TASK OBJECTIVE: Retype the data below exactly, skipping pictures.

(Records contained in a dataset)

+ + + + + + +

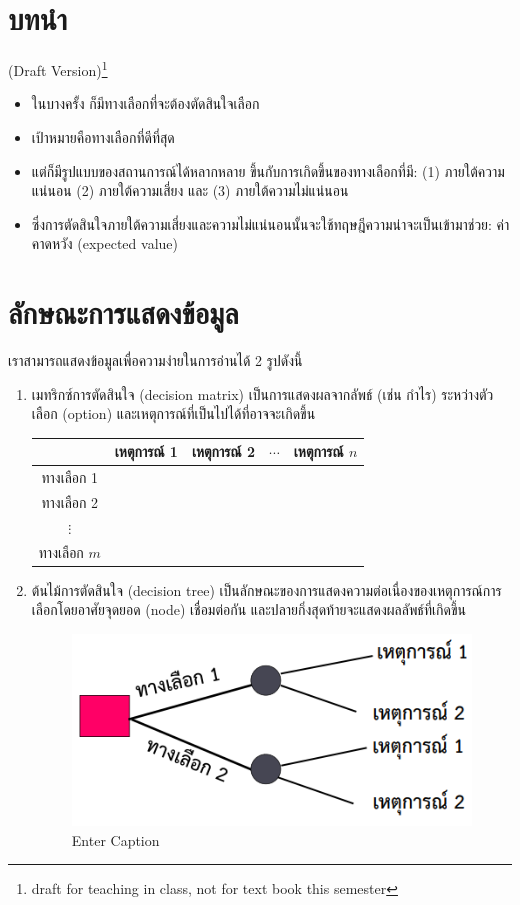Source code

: \section*{บทนำ}
(Draft Version)\footnote{draft for teaching in class, not for text book this semester}

\begin{itemize}
    \item ในบางครั้ง ก็มีทางเลือกที่จะต้องตัดสินใจเลือก
    \item เป้าหมายคือทางเลือกที่ดีที่สุด
    \item แต่ก็มีรูปแบบของสถานการณ์ได้หลากหลาย ขึ้นกับการเกิดขึ้นของทางเลือกที่มี: (1) ภายใต้ความแน่นอน (2) ภายใต้ความเสี่ยง และ (3) ภายใต้ความไม่แน่นอน
    \item ซึ่งการตัดสินใจภายใต้ความเสี่ยงและความไม่แน่นอนนั้นจะใช้ทฤษฎีความน่าจะเป็นเข้ามาช่วย: ค่าคาดหวัง (expected value)
\end{itemize}

\section{ลักษณะการแสดงข้อมูล}
เราสามารถแสดงข้อมูลเพื่อความง่ายในการอ่านได้ 2 รูปดังนี้
\begin{enumerate}
    \item เมทริกซ์การตัดสินใจ (decision matrix) เป็นการแสดงผลจากลัพธ์ (เช่น กำไร) ระหว่างตัวเลือก (option) และเหตุการณ์ที่เป็นไปได้ที่อาจจะเกิดขึ้น
    \begin{center}
        \begin{tabular}{c|c|c|c|c|}
             & เหตุการณ์ 1 & เหตุการณ์ 2 & $\cdots$ & เหตุการณ์ $n$ \\ \hline
            ทางเลือก 1 &  & & & \\
            ทางเลือก 2 &  & & & \\
            $\vdots$ &  & & & \\
            ทางเลือก $m$ &  & & & \\ \hline
        \end{tabular}
    \end{center}
        
    \item ต้นไม้การตัดสินใจ (decision tree) เป็นลักษณะของการแสดงความต่อเนื่องของเหตุการณ์การเลือกโดยอาศัยจุดยอด (node) เชื่อมต่อกัน และปลายกิ่งสุดท้ายจะแสดงผลลัพธ์ที่เกิดขึ้น
    \begin{figure}[h!]
        \centering
        \includegraphics[width=0.5\linewidth]{decisiontree.png}
        \caption{Enter Caption}
        \label{fig:enter-label}
    \end{figure}
\end{enumerate}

+ + + + + + +

RESULT:
Source code

: \section*{บทนำ}
(Draft Version)\footnote{draft for teaching in class, not for text book this semester}

\begin{itemize}
    \item ในบางครั้ง ก็มีทางเลือกที่จะต้องตัดสินใจเลือก
    \item เป้าหมายคือทางเลือกที่ดีที่สุด
    \item แต่ก็มีรูปแบบของสถานการณ์ได้หลากหลาย ขึ้นกับการเกิดขึ้นของทางเลือกที่มี: (1) ภายใต้ความแน่นอน (2) ภายใต้ความเสี่ยง และ (3) ภายใต้ความไม่แน่นอน
    \item ซึ่งการตัดสินใจภายใต้ความเสี่ยงและความไม่แน่นอนนั้นจะใช้ทฤษฎีความน่าจะเป็นเข้ามาช่วย: ค่าคาดหวัง (expected value)
\end{itemize}

\section{ลักษณะการแสดงข้อมูล}
เราสามารถแสดงข้อมูลเพื่อความง่ายในการอ่านได้ 2 รูปดังนี้
\begin{enumerate}
    \item เมทริกซ์การตัดสินใจ (decision matrix) เป็นการแสดงผลจากลัพธ์ (เช่น กำไร) ระหว่างตัวเลือก (option) และเหตุการณ์ที่เป็นไปได้ที่อาจจะเกิดขึ้น
    \begin{center}
        \begin{tabular}{c|c|c|c|c|}
             & เหตุการณ์ 1 & เหตุการณ์ 2 & $\cdots$ & เหตุการณ์ $n$ \\ \hline
            ทางเลือก 1 &  & & & \\
            ทางเลือก 2 &  & & & \\
            $\vdots$ &  & & & \\
            ทางเลือก $m$ &  & & & \\ \hline
        \end{tabular}
    \end{center}
        
    \item ต้นไม้การตัดสินใจ (decision tree) เป็นลักษณะของการแสดงความต่อเนื่องของเหตุการณ์การเลือกโดยอาศัยจุดยอด (node) เชื่อมต่อกัน และปลายกิ่งสุดท้ายจะแสดงผลลัพธ์ที่เกิดขึ้น
    \begin{figure}[h!]
        \centering
        \includegraphics[width=0.5\linewidth]{decisiontree.png}
        \caption{Enter Caption}
        \label{fig:enter-label}
    \end{figure}
\end{enumerate}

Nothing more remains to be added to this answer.